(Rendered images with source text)
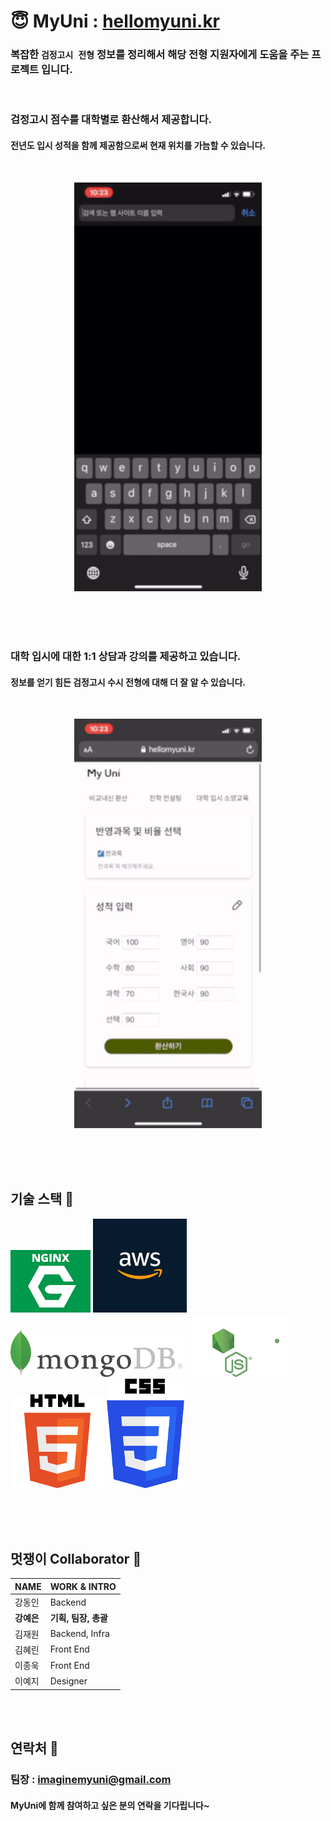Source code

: # &#128519; MyUni : [hellomyuni.kr](https://www.hellomyuni.kr)

### 복잡한 `검정고시 전형` 정보를 정리해서 해당 전형 지원자에게 도움을 주는 프로젝트 입니다.
<br/>

### 검정고시 점수를 대학별로 환산해서 제공합니다.
#### 전년도 입시 성적을 함께 제공함으로써 현재 위치를 가늠할 수 있습니다. 
</br>
<p align = "center"> <img src='./media/1.gif' alt="1" width="300"> </p>

<br/>
<br/>
<br/>

### 대학 입시에 대한 1:1 상담과 강의를 제공하고 있습니다. 
#### 정보를 얻기 힘든 검정고시 수시 전형에 대해 더 잘 알 수 있습니다. 

</br>
<p align="center"> <img src='./media/2.gif' alt="5" width="300"></p>

<br/>
<br/>
<br/>

## 기술 스택  🧰

<img src='./media/nginx.png' alt="nginx" height="100"> <img src='./media/aws.jpg' alt="aws" height="150"> <img src='./media/mongodb.png' alt="mongodb" height="75"> <img src='./media/nodejs.svg' alt="nodejs" height="100"> <img src='./media/다운로드.png' alt="HTML5" height="150"> <img src='./media/css.png' alt="css" height="175">

<br/>
<br/>
<br/>

## 멋쟁이 Collaborator 🦄
| NAME | WORK & INTRO|
| ----- | ----- |
| 강동인 | Backend |
| <b>강예은</b> | <b>기획, 팀장, 총괄</b> |
| 김재원 | Backend, Infra |
| 김혜린 | Front End |
| 이종욱 | Front End |
| 이예지 | Designer |

<br/>
<br/>

## 연락처 📧
### 팀장 : imaginemyuni@gmail.com
#### MyUni에 함께 참여하고 싶은 분의 연락을 기다립니다~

» **What the task requires**:
Return each entry exactly as given. Leave the images out.

» **Response below**:
Source code

: # &#128519; MyUni : [hellomyuni.kr](https://www.hellomyuni.kr)

### 복잡한 `검정고시 전형` 정보를 정리해서 해당 전형 지원자에게 도움을 주는 프로젝트 입니다.
<br/>

### 검정고시 점수를 대학별로 환산해서 제공합니다.
#### 전년도 입시 성적을 함께 제공함으로써 현재 위치를 가늠할 수 있습니다. 
</br>
<p align = "center"> <img src='./media/1.gif' alt="1" width="300"> </p>

<br/>
<br/>
<br/>

### 대학 입시에 대한 1:1 상담과 강의를 제공하고 있습니다. 
#### 정보를 얻기 힘든 검정고시 수시 전형에 대해 더 잘 알 수 있습니다. 

</br>
<p align="center"> <img src='./media/2.gif' alt="5" width="300"></p>

<br/>
<br/>
<br/>

## 기술 스택  🧰

<img src='./media/nginx.png' alt="nginx" height="100"> <img src='./media/aws.jpg' alt="aws" height="150"> <img src='./media/mongodb.png' alt="mongodb" height="75"> <img src='./media/nodejs.svg' alt="nodejs" height="100"> <img src='./media/다운로드.png' alt="HTML5" height="150"> <img src='./media/css.png' alt="css" height="175">

<br/>
<br/>
<br/>

## 멋쟁이 Collaborator 🦄
| NAME | WORK & INTRO|
| ----- | ----- |
| 강동인 | Backend |
| <b>강예은</b> | <b>기획, 팀장, 총괄</b> |
| 김재원 | Backend, Infra |
| 김혜린 | Front End |
| 이종욱 | Front End |
| 이예지 | Designer |

<br/>
<br/>

## 연락처 📧
### 팀장 : imaginemyuni@gmail.com
#### MyUni에 함께 참여하고 싶은 분의 연락을 기다립니다~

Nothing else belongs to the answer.